+++ Input data

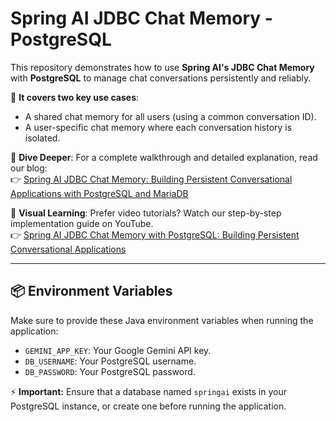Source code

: # Spring AI JDBC Chat Memory - PostgreSQL
This repository demonstrates how to use **Spring AI's JDBC Chat Memory** with **PostgreSQL** to manage chat conversations persistently and reliably.

🚀 **It covers two key use cases**:
- A shared chat memory for all users (using a common conversation ID).
- A user-specific chat memory where each conversation history is isolated.

📖 **Dive Deeper**: For a complete walkthrough and detailed explanation, read our blog:  
👉 [Spring AI JDBC Chat Memory: Building Persistent Conversational Applications with PostgreSQL and MariaDB](https://bootcamptoprod.com/spring-ai-jdbc-chat-memory-guide/)

🎥 **Visual Learning**: Prefer video tutorials? Watch our step-by-step implementation guide on YouTube.<br>
👉 [Spring AI JDBC Chat Memory with PostgreSQL: Building Persistent Conversational Applications](https://youtu.be/dQsoOn4CsWw)

---

## 📦 Environment Variables

Make sure to provide these Java environment variables when running the application:

- `GEMINI_APP_KEY`: Your Google Gemini API key.
- `DB_USERNAME`: Your PostgreSQL username.
- `DB_PASSWORD`: Your PostgreSQL password.

⚡ **Important:** Ensure that a database named `springai` exists in your PostgreSQL instance, or create one before running the application.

++++++

_What needs to be done:_ Using the records above, count the lines containing "guide". Give no words besides the number.

_Your response:_ 2